--- INFORMATION PROVIDED ---

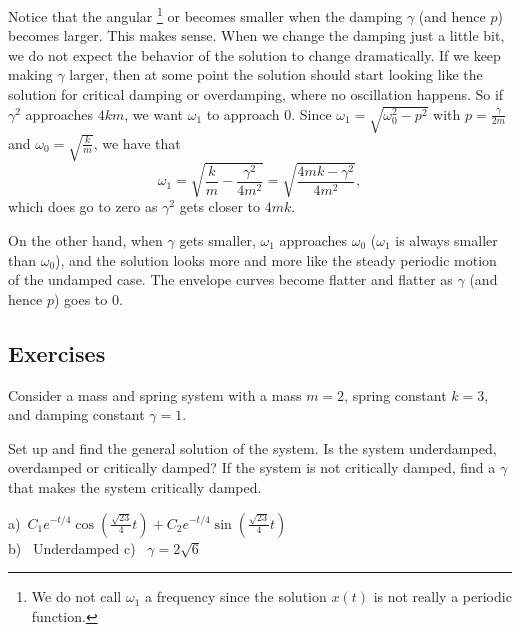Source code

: Notice that the angular
\emph{}\footnote{We do not call $\omega_1$ a frequency
since the solution $x(t)$ is not really a periodic function.} or \emph{} becomes
smaller when the damping $\gamma$ (and hence $p$) becomes larger.  This makes sense.
When we change the damping just a little bit, we do not
expect the behavior of the solution to change dramatically.
If we keep making $\gamma$ larger, then
at some point the solution should start looking 
like the solution for critical damping or overdamping, where no oscillation
happens.  So if $\gamma^2$ approaches $4km$, we want $\omega_1$ to approach 0. Since $\omega_1 = \sqrt{\omega_0^2 - p^2}$ with $p = \frac{\gamma}{2m}$ and $\omega_0 = \sqrt{\frac{k}{m}}$, we have that
\begin{equation*}
\omega_1 = \sqrt{\frac{k}{m} - \frac{\gamma^2}{4m^2}} = \sqrt{\frac{4mk - \gamma^2}{4m^2}},
\end{equation*}
which does go to zero as $\gamma^2$ gets closer to $4mk$. 


On the other hand, when $\gamma$ gets smaller, $\omega_1$ approaches $\omega_0$
($\omega_1$ is always smaller than $\omega_0$), and the solution looks more and more like the steady
periodic motion of the undamped case.  The envelope curves become flatter and
flatter as $\gamma$ (and hence $p$) goes to 0.

\subsection{Exercises}

\begin{samepage}
\begin{exercise} \label{mv:ex1}
Consider a mass and spring system with a mass $m=2$, spring constant $k=3$, and
damping constant $\gamma=1$.
\begin{tasks}
\task Set up and find the general solution of the system.
\task Is the system underdamped, overdamped or critically damped?
\task If the system is not critically damped, find a $\gamma$ that makes the system
critically damped.
\end{tasks}
\end{exercise}
\end{samepage}
\comboSol{%
}
{%
a)~$C_1e^{-t/4}\cos\left(\frac{\sqrt{23}}{4}t\right) + C_2e^{-t/4}\sin\left(\frac{\sqrt{23}}{4}t\right)$ \\
b)~ Underdamped \quad c)~ $\gamma = 2\sqrt{6}$
}

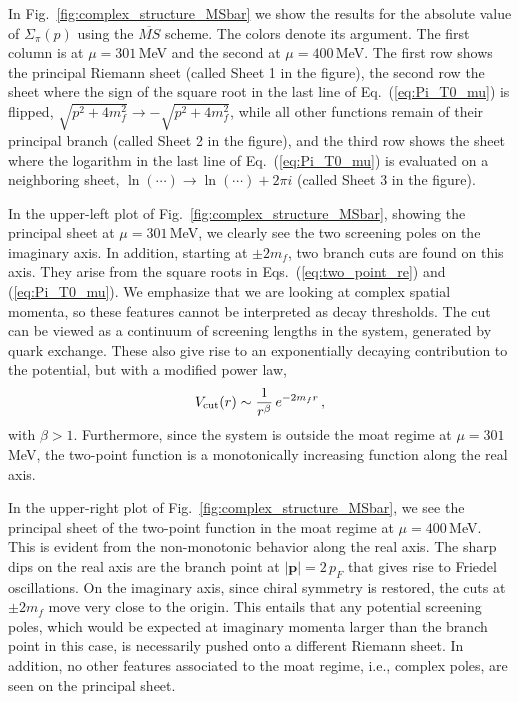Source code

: \documentclass[reprint,english,superscriptaddress,preprintnumbers,amsmath,amssymb,aps,prd]{revtex4-2}
\def\eq#1{(\ref{#1})}
\def\Eq#1{Eq.~(\ref{#1})}
\def\Fig#1{Fig.~\ref{#1}}
\begin{document}
In \Fig{fig:complex_structure_MSbar} we show the results for the absolute value of $\Sigma_\pi(p)$ using the $\overline{MS}$ scheme. The colors denote its argument. The first column is at $\mu=301$\,MeV and the second at $\mu=400$\,MeV. The first row shows the principal Riemann sheet (called Sheet 1 in the figure), the second row the sheet where the sign of the square root in the last line of \Eq{eq:Pi_T0_mu} is flipped,  $\sqrt{p^2+4m^2_f} \rightarrow -\sqrt{p^2+4m^2_f}$, while all other functions remain of their principal branch (called Sheet 2 in the figure), and the third row shows the sheet where the logarithm in the last line of \Eq{eq:Pi_T0_mu} is evaluated on a neighboring sheet, $\ln(\cdots) \rightarrow \ln(\cdots) + 2\pi i$ (called Sheet 3 in the figure). 



In the upper-left plot of \Fig{fig:complex_structure_MSbar}, showing the principal sheet at $\mu=301$\,MeV, we clearly see the two screening poles on the imaginary axis. 
In addition, starting at $\pm 2m_f$, two branch cuts are found on this axis. They arise from the square roots in Eqs.\ \eq{eq:two_point_re} and \eq{eq:Pi_T0_mu}. We emphasize that we are looking at complex spatial momenta, so these features cannot be interpreted as decay thresholds. The cut can be viewed as a continuum of screening lengths in the system, generated by quark exchange. These also give rise to an exponentially decaying contribution to the potential, but with a modified power law,
\begin{align}
V_{\rm cut}(r) \sim \frac{1}{r^\beta}\, e^{- 2 m_f r}\,,
\end{align}
with $\beta > 1$. Furthermore, since the system is outside the moat regime at $\mu=301$\,MeV, the two-point function is a monotonically increasing function along the real axis. 


In the upper-right plot of \Fig{fig:complex_structure_MSbar}, we see the principal sheet of the two-point function in the moat regime at $\mu=400$\,MeV. This is evident from the non-monotonic behavior along the real axis. The sharp dips on the real axis are the branch point at $|\mathbf{p}|=2\,p_F$ that gives rise to Friedel oscillations. On the imaginary axis, since chiral symmetry is restored, the cuts at $\pm 2 m_f$ move very close to the origin.
This entails that any potential screening poles, which would be expected at imaginary momenta larger than the branch point in this case, is necessarily pushed onto a different Riemann sheet. In addition, no other features associated to the moat regime, i.e., complex poles, are seen on the principal sheet.
\end{document}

---

* WHAT IS EXPECTED:
Wherever the string "square" is found in the entries, copy the line it sits in.

* SOLUTION:
In \Fig{fig:complex_structure_MSbar} we show the results for the absolute value of $\Sigma_\pi(p)$ using the $\overline{MS}$ scheme. The colors denote its argument. The first column is at $\mu=301$\,MeV and the second at $\mu=400$\,MeV. The first row shows the principal Riemann sheet (called Sheet 1 in the figure), the second row the sheet where the sign of the square root in the last line of \Eq{eq:Pi_T0_mu} is flipped,  $\sqrt{p^2+4m^2_f} \rightarrow -\sqrt{p^2+4m^2_f}$, while all other functions remain of their principal branch (called Sheet 2 in the figure), and the third row shows the sheet where the logarithm in the last line of \Eq{eq:Pi_T0_mu} is evaluated on a neighboring sheet, $\ln(\cdots) \rightarrow \ln(\cdots) + 2\pi i$ (called Sheet 3 in the figure). 
In addition, starting at $\pm 2m_f$, two branch cuts are found on this axis. They arise from the square roots in Eqs.\ \eq{eq:two_point_re} and \eq{eq:Pi_T0_mu}. We emphasize that we are looking at complex spatial momenta, so these features cannot be interpreted as decay thresholds. The cut can be viewed as a continuum of screening lengths in the system, generated by quark exchange. These also give rise to an exponentially decaying contribution to the potential, but with a modified power law,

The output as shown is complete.